El Diario Montañés, 11 de febrero de 2026
La llamada
‘Economía de Datos’ representa «un nuevo modelo económico en el que los datos
se consideran un activo valioso». Todos hemos comprobado cómo nuestros
movimientos por la red derivan hacia intereses comerciales; basta, por ejemplo,
que miremos información sobre un mueble, para recibir al momento múltiples
ofertas similares. En España esa
economía avanza hacia el 5% del PIB, es decir, 79.500 millones de euros, una
cifra nada desdeñable.
Estos
días está habiendo un debate muy sensible en Cantabria. El proyecto Cohorte
Cantabria, que ha logrado reunir los datos biomédicos y biográficos de más de
50.000 ciudadanos con el objetivo de impulsar la Medicina de Precisión, ha
visto tambalear su credibilidad.

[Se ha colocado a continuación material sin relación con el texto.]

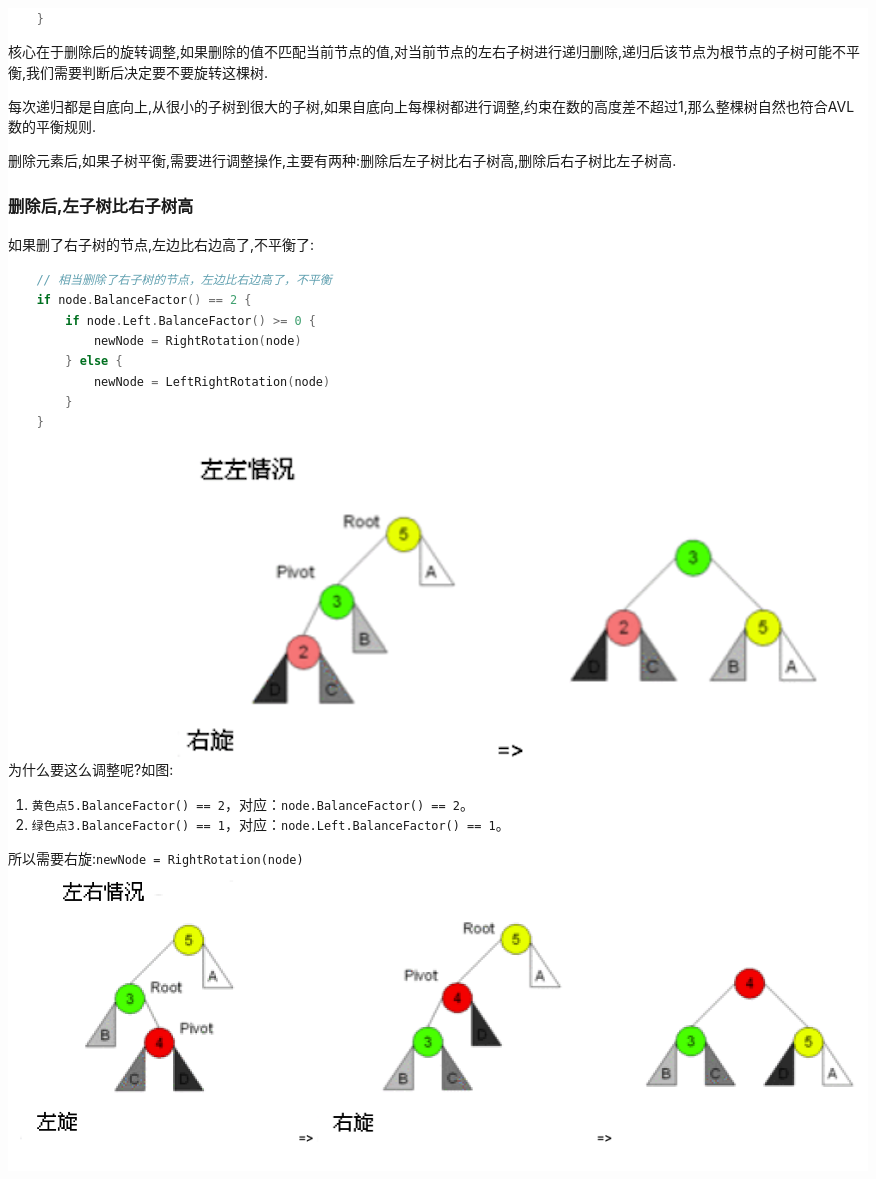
 ```go
    }
```

核心在于删除后的旋转调整,如果删除的值不匹配当前节点的值,对当前节点的左右子树进行递归删除,递归后该节点为根节点的子树可能不平衡,我们需要判断后决定要不要旋转这棵树.

每次递归都是自底向上,从很小的子树到很大的子树,如果自底向上每棵树都进行调整,约束在数的高度差不超过1,那么整棵树自然也符合AVL数的平衡规则.

删除元素后,如果子树平衡,需要进行调整操作,主要有两种:删除后左子树比右子树高,删除后右子树比左子树高.

### 删除后,左子树比右子树高
如果删了右子树的节点,左边比右边高了,不平衡了:
```go
    // 相当删除了右子树的节点，左边比右边高了，不平衡
    if node.BalanceFactor() == 2 {
        if node.Left.BalanceFactor() >= 0 {
            newNode = RightRotation(node)
        } else {
            newNode = LeftRightRotation(node)
        }
    }
```

为什么要这么调整呢?如图:
![right_avl_tree2.png](./assets/right_avl_tree2.png)

1. `黄色点5.BalanceFactor() == 2`，对应：`node.BalanceFactor() == 2`。
2. `绿色点3.BalanceFactor() == 1`，对应：`node.Left.BalanceFactor() == 1`。

所以需要右旋:`newNode = RightRotation(node)`
![left_right_avl_tree3.png](./assets/left_right_avl_tree3.png)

La sospecha de que los datos recogidos puedan
ser vendidos al mejor postor ha sobrevolado el Parlamento y la prensa
regionales. De hecho, el Instituto de Investigación Marqués de Valdecilla
(IDIVAL) recibió en 2025 una subvención de 1,7 millones de euros para poner en
marcha el proyecto VALDATA, cuya finalidad es «facilitar el uso secundario y la
transferencia a mercado […] de los datos sanitarios para un conjunto de
finalidades adicionales a la propia prestación sanitaria al usuario». Que
además el programa se subtitule «Cantabria hacia una Economía de Datos en
Salud», resulta inquietante.
Es
evidente que realizar más de 50.000 analíticas tiene un coste enorme. Por eso,
que exista un modelo de retorno económico no debería sorprendernos, ya que es
algo habitual en proyectos científicos, que no pueden vivir tan solo del
prestigio que proporcionan los artículos en publicaciones especializadas. El
problema no es la existencia de ese retorno, sino la falta de transparencia. Necesitamos
saber con claridad que su uso será solamente científico, que el anonimato estará
garantizado y, sobre todo, que conoceremos quién se beneficiará de la
explotación de esos datos.
Solo
así la eventual venta resultará doblemente saludable.